Okay, I see what you mean. Perhaps what I wasn't clear about is that we
would not want to go directly to the globals. (A global is a MUMPS
abstraction representing persistent storage. Basically, it is a tree in
which each node has a name and all sibling nodes must have distinct names.
In addition, any node, leaf or not, may have data associated with it.)
Global storage is the mechanism used in Fileman to actually store data, but
Fileman provides a logical data model which is quite distinct from the one I
just describedl: Fileman supports logical files, data types, multiple valued
fields (or, if you prefer, user defined types/domains), integrity
constraints, security, pointers and variable pointers.
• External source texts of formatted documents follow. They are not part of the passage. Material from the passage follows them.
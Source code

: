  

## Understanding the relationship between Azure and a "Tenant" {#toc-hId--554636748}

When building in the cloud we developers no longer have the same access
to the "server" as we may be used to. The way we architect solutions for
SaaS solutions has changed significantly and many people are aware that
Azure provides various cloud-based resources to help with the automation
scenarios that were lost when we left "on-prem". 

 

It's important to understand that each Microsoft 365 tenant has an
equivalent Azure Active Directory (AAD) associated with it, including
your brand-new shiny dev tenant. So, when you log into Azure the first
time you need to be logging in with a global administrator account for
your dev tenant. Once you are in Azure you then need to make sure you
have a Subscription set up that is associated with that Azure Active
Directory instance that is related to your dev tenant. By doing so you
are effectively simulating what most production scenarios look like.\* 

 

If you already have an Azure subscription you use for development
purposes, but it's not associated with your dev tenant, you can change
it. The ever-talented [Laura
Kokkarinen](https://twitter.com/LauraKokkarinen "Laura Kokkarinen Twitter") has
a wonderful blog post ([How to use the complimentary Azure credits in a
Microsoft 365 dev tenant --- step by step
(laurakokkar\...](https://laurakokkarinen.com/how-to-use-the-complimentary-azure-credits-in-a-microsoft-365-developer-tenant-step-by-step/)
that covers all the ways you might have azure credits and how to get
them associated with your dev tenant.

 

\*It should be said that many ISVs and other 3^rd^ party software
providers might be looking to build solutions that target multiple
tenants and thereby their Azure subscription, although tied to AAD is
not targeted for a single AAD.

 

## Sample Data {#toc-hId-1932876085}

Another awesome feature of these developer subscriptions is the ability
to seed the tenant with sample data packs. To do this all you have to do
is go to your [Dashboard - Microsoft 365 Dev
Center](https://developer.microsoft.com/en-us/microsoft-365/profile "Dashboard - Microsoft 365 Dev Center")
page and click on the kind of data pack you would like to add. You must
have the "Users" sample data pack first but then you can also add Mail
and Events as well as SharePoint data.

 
It's this logical
model that you want to use when creating an interface rather than the
physical (global) storage). My  second point was that I thought the DBS API
is well-suited to creating a binding to an object framework -- perhaps not
surprisingly since the DBS API is actually quite young, being released as a
patch to Fileman v. 21, and it was originally intended to provide database
services to Delphi components. In fact, there is a set of controls known as
the Fileman components that is part of the official release. True, Delphi
components are not CORBA, but they *are* objects. DBS was designed with
encapsulation in mind.

===
Gregory Woodhouse <[EMAIL PROTECTED]>
Financial Product Line
+1 415 744 6362
"Computer science is no more about computers than astronomy is
about telescopes." -- E.W. Dijkstra


-----Original Message-----
From: David Forslund [mailto:[EMAIL PROTECTED]]
Sent: Thursday, January 20, 2000 7:31 AM
To: Gregory Woodhouse
Cc: [EMAIL PROTECTED]
Subject: Re: "thrill of development" - MUMPS


Sorry I misunderstood.  It would seem that to use the DBS API in a CORBA 
framework, one still needs a CORBA/Mumps/M binding.